▶ **ASSIGNED TASK**
From the data below, copy exactly the lines that lie between the one holding "(March 1, 2018)" and the one holding "structure is fixed.", including both, and nothing more.

▶ **Stored data**
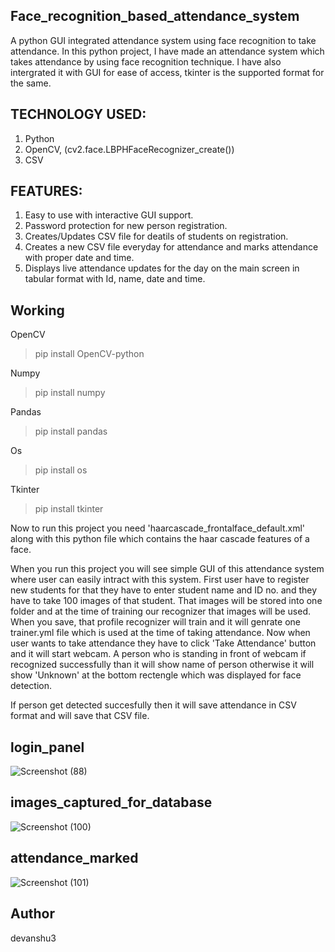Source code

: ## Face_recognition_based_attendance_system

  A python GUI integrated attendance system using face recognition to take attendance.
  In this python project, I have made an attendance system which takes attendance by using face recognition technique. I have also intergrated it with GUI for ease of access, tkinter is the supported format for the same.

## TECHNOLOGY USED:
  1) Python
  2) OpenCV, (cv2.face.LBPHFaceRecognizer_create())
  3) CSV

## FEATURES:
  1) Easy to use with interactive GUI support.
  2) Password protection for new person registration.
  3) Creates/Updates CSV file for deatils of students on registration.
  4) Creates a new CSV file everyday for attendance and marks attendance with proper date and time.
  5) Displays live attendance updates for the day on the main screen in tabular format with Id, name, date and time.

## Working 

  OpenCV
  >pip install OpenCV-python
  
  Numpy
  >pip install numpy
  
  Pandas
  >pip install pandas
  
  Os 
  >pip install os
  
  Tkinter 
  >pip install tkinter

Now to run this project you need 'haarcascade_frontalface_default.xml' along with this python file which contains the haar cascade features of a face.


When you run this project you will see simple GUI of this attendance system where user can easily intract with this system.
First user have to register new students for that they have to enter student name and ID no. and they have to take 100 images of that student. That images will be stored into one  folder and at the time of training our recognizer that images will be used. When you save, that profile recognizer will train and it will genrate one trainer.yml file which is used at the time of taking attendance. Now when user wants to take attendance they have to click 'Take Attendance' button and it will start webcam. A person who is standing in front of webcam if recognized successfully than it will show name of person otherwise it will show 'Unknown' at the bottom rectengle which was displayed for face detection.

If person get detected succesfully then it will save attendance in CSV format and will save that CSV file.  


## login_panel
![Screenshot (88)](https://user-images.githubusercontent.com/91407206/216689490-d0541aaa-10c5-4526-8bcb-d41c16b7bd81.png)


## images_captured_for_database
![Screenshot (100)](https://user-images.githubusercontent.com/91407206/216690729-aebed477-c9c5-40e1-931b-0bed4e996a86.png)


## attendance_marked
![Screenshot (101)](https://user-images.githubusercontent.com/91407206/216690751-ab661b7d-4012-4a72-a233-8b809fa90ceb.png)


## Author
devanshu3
---
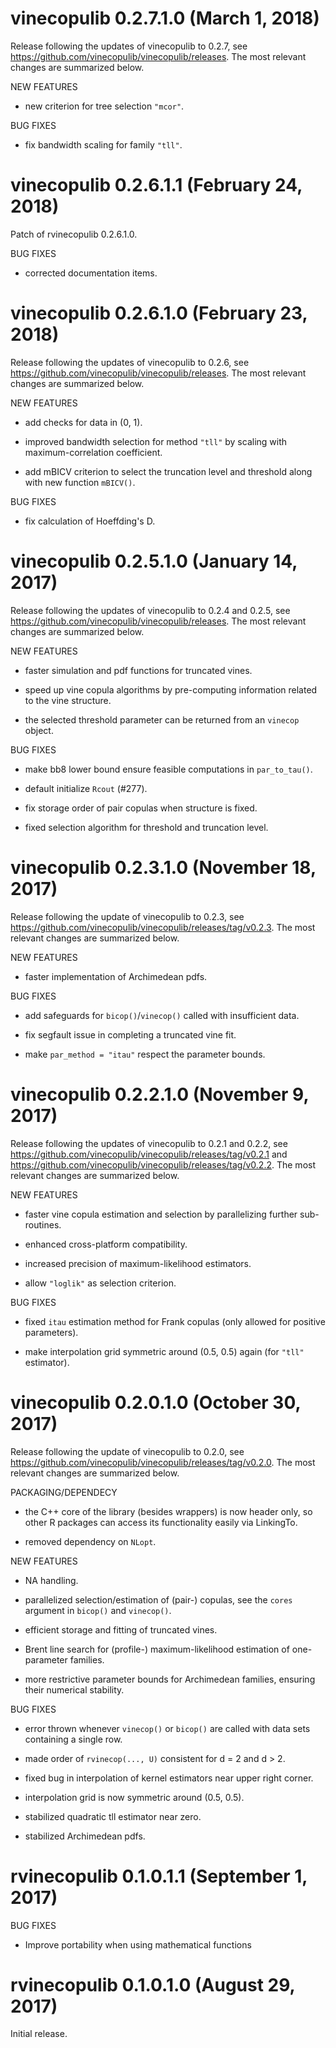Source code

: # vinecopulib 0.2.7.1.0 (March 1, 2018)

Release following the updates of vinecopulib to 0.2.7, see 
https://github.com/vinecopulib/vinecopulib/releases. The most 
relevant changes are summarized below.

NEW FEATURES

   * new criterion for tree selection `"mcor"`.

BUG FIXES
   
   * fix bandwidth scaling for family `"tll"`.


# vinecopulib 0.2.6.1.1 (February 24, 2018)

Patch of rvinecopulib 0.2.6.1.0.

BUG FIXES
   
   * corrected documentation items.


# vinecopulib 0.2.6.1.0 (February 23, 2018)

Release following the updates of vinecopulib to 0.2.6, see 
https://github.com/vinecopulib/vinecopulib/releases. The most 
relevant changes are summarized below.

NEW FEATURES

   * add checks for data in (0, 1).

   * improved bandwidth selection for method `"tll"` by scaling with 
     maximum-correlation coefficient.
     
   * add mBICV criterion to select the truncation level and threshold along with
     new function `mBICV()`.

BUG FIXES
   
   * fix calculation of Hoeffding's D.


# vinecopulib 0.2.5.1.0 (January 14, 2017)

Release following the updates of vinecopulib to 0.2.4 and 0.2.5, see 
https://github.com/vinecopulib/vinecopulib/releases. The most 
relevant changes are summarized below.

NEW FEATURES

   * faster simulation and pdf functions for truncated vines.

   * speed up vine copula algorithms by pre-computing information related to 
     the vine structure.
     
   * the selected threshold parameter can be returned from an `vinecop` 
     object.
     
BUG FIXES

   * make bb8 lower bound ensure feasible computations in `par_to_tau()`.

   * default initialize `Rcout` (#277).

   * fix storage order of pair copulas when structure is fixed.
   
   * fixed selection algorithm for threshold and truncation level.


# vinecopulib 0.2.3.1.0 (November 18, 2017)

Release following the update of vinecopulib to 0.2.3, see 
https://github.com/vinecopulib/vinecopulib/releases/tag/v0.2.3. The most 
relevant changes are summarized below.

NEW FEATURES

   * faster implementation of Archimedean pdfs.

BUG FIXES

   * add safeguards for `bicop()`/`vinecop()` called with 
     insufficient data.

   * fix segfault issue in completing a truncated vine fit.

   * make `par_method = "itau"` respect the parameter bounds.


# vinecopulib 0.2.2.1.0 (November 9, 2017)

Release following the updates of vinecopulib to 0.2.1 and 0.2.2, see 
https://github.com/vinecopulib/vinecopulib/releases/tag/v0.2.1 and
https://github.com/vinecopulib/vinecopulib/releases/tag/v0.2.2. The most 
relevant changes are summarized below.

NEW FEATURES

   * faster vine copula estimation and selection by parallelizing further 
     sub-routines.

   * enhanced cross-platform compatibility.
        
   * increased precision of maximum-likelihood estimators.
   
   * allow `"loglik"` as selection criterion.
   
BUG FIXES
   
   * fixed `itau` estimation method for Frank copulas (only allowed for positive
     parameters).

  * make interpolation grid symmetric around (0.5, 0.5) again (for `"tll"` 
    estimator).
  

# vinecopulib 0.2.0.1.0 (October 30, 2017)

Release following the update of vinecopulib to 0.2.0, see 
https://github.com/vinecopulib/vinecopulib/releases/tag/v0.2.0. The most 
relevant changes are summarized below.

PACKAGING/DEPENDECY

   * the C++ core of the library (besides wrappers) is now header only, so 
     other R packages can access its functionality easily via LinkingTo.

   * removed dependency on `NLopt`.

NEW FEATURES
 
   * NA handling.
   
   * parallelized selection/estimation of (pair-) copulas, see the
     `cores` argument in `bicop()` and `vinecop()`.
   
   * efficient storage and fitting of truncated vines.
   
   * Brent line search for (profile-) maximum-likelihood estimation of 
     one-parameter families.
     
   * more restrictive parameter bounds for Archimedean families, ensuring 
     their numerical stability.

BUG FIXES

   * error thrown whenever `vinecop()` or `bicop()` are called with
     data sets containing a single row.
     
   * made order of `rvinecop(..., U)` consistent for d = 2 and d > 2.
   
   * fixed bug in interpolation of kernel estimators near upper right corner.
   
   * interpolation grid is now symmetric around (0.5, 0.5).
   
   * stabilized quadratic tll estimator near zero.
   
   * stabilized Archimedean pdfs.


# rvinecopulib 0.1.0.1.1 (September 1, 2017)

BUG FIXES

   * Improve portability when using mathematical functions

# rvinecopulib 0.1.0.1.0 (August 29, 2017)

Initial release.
--
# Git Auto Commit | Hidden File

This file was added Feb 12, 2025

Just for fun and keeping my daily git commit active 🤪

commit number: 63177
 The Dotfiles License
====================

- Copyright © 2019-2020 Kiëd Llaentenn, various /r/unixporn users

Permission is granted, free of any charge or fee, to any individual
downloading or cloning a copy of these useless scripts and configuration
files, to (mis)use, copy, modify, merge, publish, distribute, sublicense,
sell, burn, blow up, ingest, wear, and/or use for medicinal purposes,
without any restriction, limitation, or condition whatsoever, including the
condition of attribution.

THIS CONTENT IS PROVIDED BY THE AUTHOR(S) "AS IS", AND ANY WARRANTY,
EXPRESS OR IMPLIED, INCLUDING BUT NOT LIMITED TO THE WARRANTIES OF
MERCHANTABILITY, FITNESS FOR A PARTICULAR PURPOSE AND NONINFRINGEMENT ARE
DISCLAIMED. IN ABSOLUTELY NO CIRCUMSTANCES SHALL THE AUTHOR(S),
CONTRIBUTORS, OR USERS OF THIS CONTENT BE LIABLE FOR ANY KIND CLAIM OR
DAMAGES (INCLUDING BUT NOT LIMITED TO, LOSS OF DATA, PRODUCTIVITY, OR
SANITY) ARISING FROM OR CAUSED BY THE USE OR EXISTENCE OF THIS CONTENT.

▶ **ANSWER SECTION**
: # vinecopulib 0.2.7.1.0 (March 1, 2018)

Release following the updates of vinecopulib to 0.2.7, see 
https://github.com/vinecopulib/vinecopulib/releases. The most 
relevant changes are summarized below.

NEW FEATURES

   * new criterion for tree selection `"mcor"`.

BUG FIXES
   
   * fix bandwidth scaling for family `"tll"`.


# vinecopulib 0.2.6.1.1 (February 24, 2018)

Patch of rvinecopulib 0.2.6.1.0.

BUG FIXES
   
   * corrected documentation items.


# vinecopulib 0.2.6.1.0 (February 23, 2018)

Release following the updates of vinecopulib to 0.2.6, see 
https://github.com/vinecopulib/vinecopulib/releases. The most 
relevant changes are summarized below.

NEW FEATURES

   * add checks for data in (0, 1).

   * improved bandwidth selection for method `"tll"` by scaling with 
     maximum-correlation coefficient.
     
   * add mBICV criterion to select the truncation level and threshold along with
     new function `mBICV()`.

BUG FIXES
   
   * fix calculation of Hoeffding's D.


# vinecopulib 0.2.5.1.0 (January 14, 2017)

Release following the updates of vinecopulib to 0.2.4 and 0.2.5, see 
https://github.com/vinecopulib/vinecopulib/releases. The most 
relevant changes are summarized below.

NEW FEATURES

   * faster simulation and pdf functions for truncated vines.

   * speed up vine copula algorithms by pre-computing information related to 
     the vine structure.
     
   * the selected threshold parameter can be returned from an `vinecop` 
     object.
     
BUG FIXES

   * make bb8 lower bound ensure feasible computations in `par_to_tau()`.

   * default initialize `Rcout` (#277).

   * fix storage order of pair copulas when structure is fixed.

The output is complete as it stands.